For me, I let common sense rule my decisions when I started to penetrate wrecks. If I was on the outside of a wreck and could easily see my way through I had no problem going in and swimming through. Also, most of the time you're going to be on a boat with a dive operation when you go. I know when we have visited the Tibbets wreck on Cayman Brac, the DM will give a briefing on the wreck and will identify certain areas of the wreck that have wide openings and would make a good place to enter and look around and they offer to lead you through such areas if you would like for them to.
I'd say use the same criteria, good judgement and the dive briefing, to decide if you want to do a swim through or not.
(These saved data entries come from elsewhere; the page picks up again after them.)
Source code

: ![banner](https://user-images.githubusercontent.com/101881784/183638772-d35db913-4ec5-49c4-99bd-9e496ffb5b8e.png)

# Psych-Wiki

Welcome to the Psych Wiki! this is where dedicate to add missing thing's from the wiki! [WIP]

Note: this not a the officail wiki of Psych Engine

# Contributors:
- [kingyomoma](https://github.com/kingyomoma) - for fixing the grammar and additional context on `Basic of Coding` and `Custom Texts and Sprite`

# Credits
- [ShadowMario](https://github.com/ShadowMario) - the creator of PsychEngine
Yep. For many and perhaps most people, common sense is all it takes, and if you took the course, you might well argue that a lot of it is common sense. For example, if you can see that entire inside of a wreck with multiple entrances and exits, that would be a criterion for deciding it might be something you can handle. The familiarity issue Bob mentions would also be a factor. If you have dived the Tracy off Fort Lauderdale 10 times and know there is nothing in the main deck deck area but schools of fish, you will probably feel just fine about entering it again.
But not all people are blessed with common sense, and not all people are concerned enough about familiarity. For example, a couple of years ago someone argued on ScubaBoard that he could swim from the Devil's Eye spring to the Devil's Ear spring at Ginnie Springs in Florida. They are two entrances to the same cave and not very far apart, so it would be just like the swim throughs he had done so many times before. All you have to do do is keep left to keep heading to the Ear opening. Common sense, right? Of course, he could not tell that it only looked that way on the surface. The way the tunnel from the Eye turns means that the opening to the Ear is behind you and to the right as you swim--almost unnoticeable. Keeping left takes you into the Catacombs, a silty labyrinth of tunnels. It is believed that an open water diver found in the Catacombs a couple of years ago got there because he, too, was fooled by the apparent swim through situation, but he was in no condition when he was found to explain his reasoning.
The course content includes that example in great detail, BTW. The picture used was supplied with permission by a key member of one of the cave diving agencies in the hope the course would help keep untrained people out of caves.